Work order >>
Every line below that contains the word "breakdown" must be copied.

*** Supplied data ***

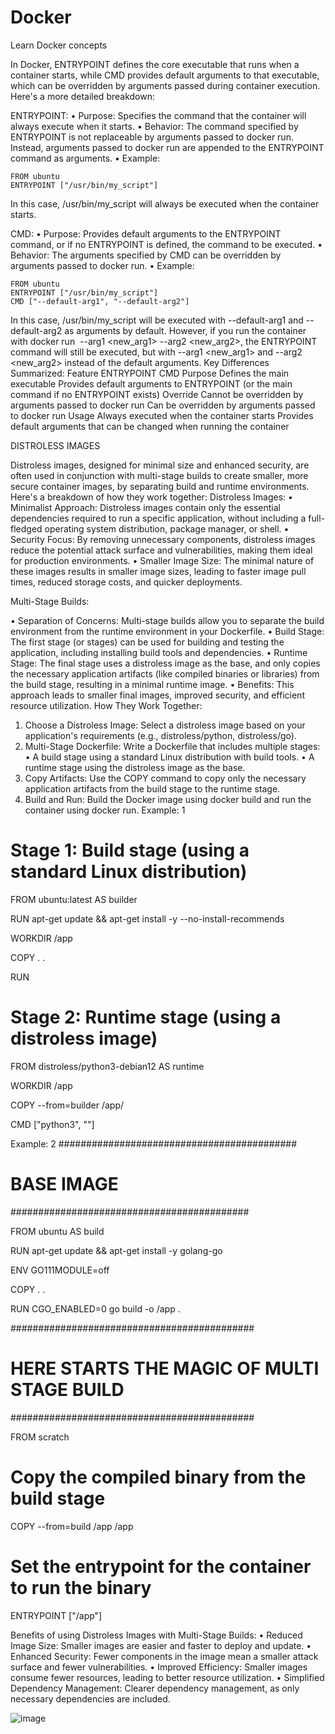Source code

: # Docker
Learn Docker concepts

In Docker, ENTRYPOINT defines the core executable that runs when a container starts, while CMD provides default arguments to that executable, which can be overridden by arguments passed during container execution. 
Here's a more detailed breakdown:

ENTRYPOINT:
•	Purpose: Specifies the command that the container will always execute when it starts. 
•	Behavior: The command specified by ENTRYPOINT is not replaceable by arguments passed to docker run. Instead, arguments passed to docker run are appended to the ENTRYPOINT command as arguments. 
•	Example:

    FROM ubuntu
    ENTRYPOINT ["/usr/bin/my_script"]
In this case, /usr/bin/my_script will always be executed when the container starts. 

CMD:
•	Purpose: Provides default arguments to the ENTRYPOINT command, or if no ENTRYPOINT is defined, the command to be executed.
•	Behavior: The arguments specified by CMD can be overridden by arguments passed to docker run.
•	Example: 

    FROM ubuntu
    ENTRYPOINT ["/usr/bin/my_script"]
    CMD ["--default-arg1", "--default-arg2"]
In this case, /usr/bin/my_script will be executed with --default-arg1 and --default-arg2 as arguments by default. However, if you run the container with docker run <image> --arg1 <new_arg1> --arg2 <new_arg2>, the ENTRYPOINT command will still be executed, but with --arg1 <new_arg1> and --arg2 <new_arg2> instead of the default arguments. 
Key Differences Summarized:
Feature	ENTRYPOINT	CMD
Purpose	Defines the main executable	Provides default arguments to ENTRYPOINT (or the main command if no ENTRYPOINT exists)
Override	Cannot be overridden by arguments passed to docker run	Can be overridden by arguments passed to docker run
Usage	Always executed when the container starts	Provides default arguments that can be changed when running the container

DISTROLESS IMAGES

Distroless images, designed for minimal size and enhanced security, are often used in conjunction with multi-stage builds to create smaller, more secure container images, by separating build and runtime environments. 
Here's a breakdown of how they work together:
Distroless Images:
•	Minimalist Approach:
Distroless images contain only the essential dependencies required to run a specific application, without including a full-fledged operating system distribution, package manager, or shell. 
•	Security Focus:
By removing unnecessary components, distroless images reduce the potential attack surface and vulnerabilities, making them ideal for production environments. 
•	Smaller Image Size:
The minimal nature of these images results in smaller image sizes, leading to faster image pull times, reduced storage costs, and quicker deployments. 

Multi-Stage Builds:

•	Separation of Concerns:
Multi-stage builds allow you to separate the build environment from the runtime environment in your Dockerfile. 
•	Build Stage:
The first stage (or stages) can be used for building and testing the application, including installing build tools and dependencies. 
•	Runtime Stage:
The final stage uses a distroless image as the base, and only copies the necessary application artifacts (like compiled binaries or libraries) from the build stage, resulting in a minimal runtime image. 
•	Benefits:
This approach leads to smaller final images, improved security, and efficient resource utilization. 
How They Work Together:
1.	Choose a Distroless Image:
Select a distroless image based on your application's requirements (e.g., distroless/python, distroless/go). 
2.	Multi-Stage Dockerfile:
Write a Dockerfile that includes multiple stages:
•	A build stage using a standard Linux distribution with build tools. 
•	A runtime stage using the distroless image as the base. 
3.	Copy Artifacts:
Use the COPY command to copy only the necessary application artifacts from the build stage to the runtime stage. 
4.	Build and Run:
Build the Docker image using docker build and run the container using docker run. 
Example: 1

# Stage 1: Build stage (using a standard Linux distribution)
FROM ubuntu:latest AS builder

RUN apt-get update && apt-get install -y --no-install-recommends <build-tools>

WORKDIR /app

COPY . .

RUN <build-commands>

# Stage 2: Runtime stage (using a distroless image)
FROM distroless/python3-debian12 AS runtime

WORKDIR /app

COPY --from=builder /app/ <application-artifacts>

CMD ["python3", "<application-entrypoint>"]


Example: 2
###########################################
# BASE IMAGE
###########################################

FROM ubuntu AS build

RUN apt-get update && apt-get install -y golang-go

ENV GO111MODULE=off

COPY . .

RUN CGO_ENABLED=0 go build -o /app .

############################################
# HERE STARTS THE MAGIC OF MULTI STAGE BUILD
############################################

FROM scratch

# Copy the compiled binary from the build stage
COPY --from=build /app /app

# Set the entrypoint for the container to run the binary
ENTRYPOINT ["/app"]

Benefits of using Distroless Images with Multi-Stage Builds:
•	Reduced Image Size:
Smaller images are easier and faster to deploy and update. 
•	Enhanced Security:
Fewer components in the image mean a smaller attack surface and fewer vulnerabilities. 
•	Improved Efficiency:
Smaller images consume fewer resources, leading to better resource utilization. 
•	Simplified Dependency Management:
Clearer dependency management, as only necessary dependencies are included. 

![image](https://github.com/user-attachments/assets/39f313c0-bef3-4549-b552-694d534c679e)
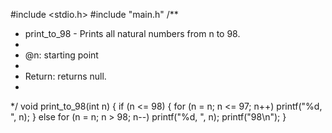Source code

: #include <stdio.h>
#include "main.h"
/**
 * print_to_98 - Prints all natural numbers from n to 98.
 *
 * @n: starting point
 *
 * Return: returns null.
 *
 */
void print_to_98(int n)
{
	if (n <= 98)
	{
		for (n = n; n <= 97; n++)
			printf("%d, ", n);
	}
	else
		for (n = n; n > 98; n--)
			printf("%d, ", n);
	printf("98\n");
}
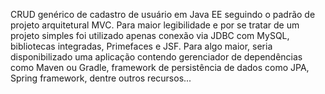CRUD genérico de cadastro de usuário em Java EE seguindo o padrão de projeto arquitetural MVC. Para maior legibilidade e por se tratar 
de um projeto simples foi utilizado apenas conexão via JDBC com MySQL, bibliotecas integradas, Primefaces e JSF. Para algo maior, seria 
disponibilizado uma aplicação contendo gerenciador de dependências como Maven ou Gradle, framework de persistência de dados como JPA, 
Spring framework, dentre outros recursos...
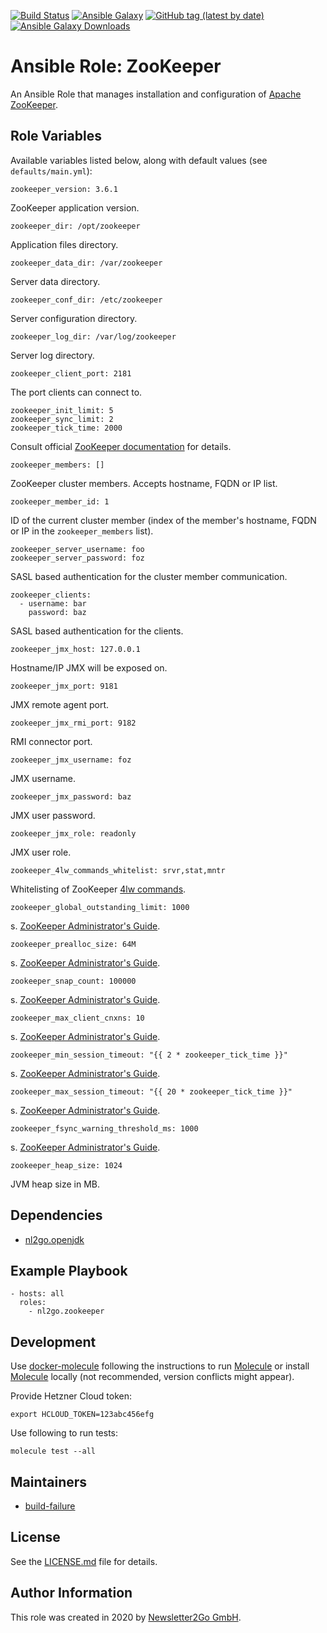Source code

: [![Build Status](https://travis-ci.org/nl2go/ansible-role-zookeeper.svg?branch=master)](https://travis-ci.org/nl2go/ansible-role-zookeeper)
[![Ansible Galaxy](https://img.shields.io/badge/role-nl2go.zookeeper-blue.svg)](https://galaxy.ansible.com/nl2go/zookeeper/)
[![GitHub tag (latest by date)](https://img.shields.io/github/v/tag/nl2go/ansible-role-zookeeper)](https://galaxy.ansible.com/nl2go/zookeeper)
[![Ansible Galaxy Downloads](https://img.shields.io/ansible/role/d/48974.svg?color=blue)](https://galaxy.ansible.com/nl2go/zookeeper/)

# Ansible Role: ZooKeeper

An Ansible Role that manages installation and configuration of [Apache ZooKeeper](https://zookeeper.apache.org/).

## Role Variables

Available variables listed below, along with default values (see `defaults/main.yml`):

    zookeeper_version: 3.6.1

ZooKeeper application version.

    zookeeper_dir: /opt/zookeeper

Application files directory.

    zookeeper_data_dir: /var/zookeeper

Server data directory.

    zookeeper_conf_dir: /etc/zookeeper
    
Server configuration directory.

    zookeeper_log_dir: /var/log/zookeeper

Server log directory.

    zookeeper_client_port: 2181
    
The port clients can connect to.

    zookeeper_init_limit: 5
    zookeeper_sync_limit: 2
    zookeeper_tick_time: 2000

Consult official [ZooKeeper documentation](https://zookeeper.apache.org/doc/r3.6.1/zookeeperAdmin.html#sc_configuration) for details.    
    
    zookeeper_members: []
    
ZooKeeper cluster members. Accepts hostname, FQDN or IP list.
    
    zookeeper_member_id: 1
    
ID of the current cluster member (index of the member's hostname, FQDN or IP in the `zookeeper_members` list).
    
    zookeeper_server_username: foo
    zookeeper_server_password: foz
    
SASL based authentication for the cluster member communication. 
    
    zookeeper_clients:
      - username: bar
        password: baz
    
SASL based authentication for the clients.

    zookeeper_jmx_host: 127.0.0.1

Hostname/IP JMX will be exposed on.

    zookeeper_jmx_port: 9181

JMX remote agent port.

    zookeeper_jmx_rmi_port: 9182

RMI connector port.

    zookeeper_jmx_username: foz

JMX username.

    zookeeper_jmx_password: baz

JMX user password.

    zookeeper_jmx_role: readonly

JMX user role.    

    zookeeper_4lw_commands_whitelist: srvr,stat,mntr

Whitelisting of ZooKeeper [4lw commands](https://zookeeper.apache.org/doc/current/zookeeperAdmin.html#sc_zkCommands).

    zookeeper_global_outstanding_limit: 1000

s. [ZooKeeper Administrator's Guide].
    
    zookeeper_prealloc_size: 64M

s. [ZooKeeper Administrator's Guide].
    
    zookeeper_snap_count: 100000
    
s. [ZooKeeper Administrator's Guide].

    zookeeper_max_client_cnxns: 10

s. [ZooKeeper Administrator's Guide].

    zookeeper_min_session_timeout: "{{ 2 * zookeeper_tick_time }}"

s. [ZooKeeper Administrator's Guide].

    zookeeper_max_session_timeout: "{{ 20 * zookeeper_tick_time }}"

s. [ZooKeeper Administrator's Guide].

    zookeeper_fsync_warning_threshold_ms: 1000
    
s. [ZooKeeper Administrator's Guide].

    zookeeper_heap_size: 1024

JVM heap size in MB.

## Dependencies

- [nl2go.openjdk](https://galaxy.ansible.com/nl2go/openjdk)

## Example Playbook

    - hosts: all
      roles:
        - nl2go.zookeeper

## Development

Use [docker-molecule](https://github.com/nl2go/docker-molecule) following the instructions to run [Molecule](https://molecule.readthedocs.io/en/stable/)
or install [Molecule](https://molecule.readthedocs.io/en/stable/) locally (not recommended, version conflicts might appear).

Provide Hetzner Cloud token:

    export HCLOUD_TOKEN=123abc456efg

Use following to run tests:

    molecule test --all

## Maintainers

- [build-failure](https://github.com/build-failure)

## License

See the [LICENSE.md](LICENSE.md) file for details.

## Author Information

This role was created in 2020 by [Newsletter2Go GmbH](https://www.newsletter2go.com/).

[ZooKeeper Administrator's Guide]: (https://zookeeper.apache.org/doc/r3.6.1/zookeeperAdmin.html)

*** End of Supplied data ***

Answer to the exercise >>
Here's a more detailed breakdown:
Here's a breakdown of how they work together:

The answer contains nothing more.